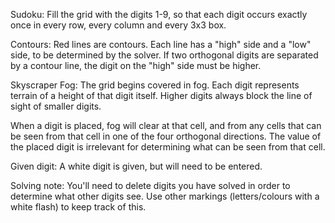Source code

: Sudoku: Fill the grid with the digits 1-9, so that each digit occurs exactly once in every row, every column and every 3x3 box.

Contours: Red lines are contours. Each line has a "high" side and a "low" side, to be determined by the solver. If two orthogonal digits are separated by a contour line, the digit on the "high" side must be higher.

Skyscraper Fog: The grid begins covered in fog. Each digit represents terrain of a height of that digit itself. Higher digits always block the line of sight of smaller digits.

When a digit is placed, fog will clear at that cell, and from any cells that can be seen from that cell in one of the four orthogonal directions. The value of the placed digit is irrelevant for determining what can be seen from that cell.

Given digit: A white digit is given, but will need to be entered.

Solving note: You'll need to delete digits you have solved in order to determine what other digits see. Use other markings (letters/colours with a white flash) to keep track of this.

### DIRECTIONS FOR THIS TASK
Repeat the material above word for word, please, apart from its images.

### RESPONSE
Source code

: Sudoku: Fill the grid with the digits 1-9, so that each digit occurs exactly once in every row, every column and every 3x3 box.

Contours: Red lines are contours. Each line has a "high" side and a "low" side, to be determined by the solver. If two orthogonal digits are separated by a contour line, the digit on the "high" side must be higher.

Skyscraper Fog: The grid begins covered in fog. Each digit represents terrain of a height of that digit itself. Higher digits always block the line of sight of smaller digits.

When a digit is placed, fog will clear at that cell, and from any cells that can be seen from that cell in one of the four orthogonal directions. The value of the placed digit is irrelevant for determining what can be seen from that cell.

Given digit: A white digit is given, but will need to be entered.

Solving note: You'll need to delete digits you have solved in order to determine what other digits see. Use other markings (letters/colours with a white flash) to keep track of this.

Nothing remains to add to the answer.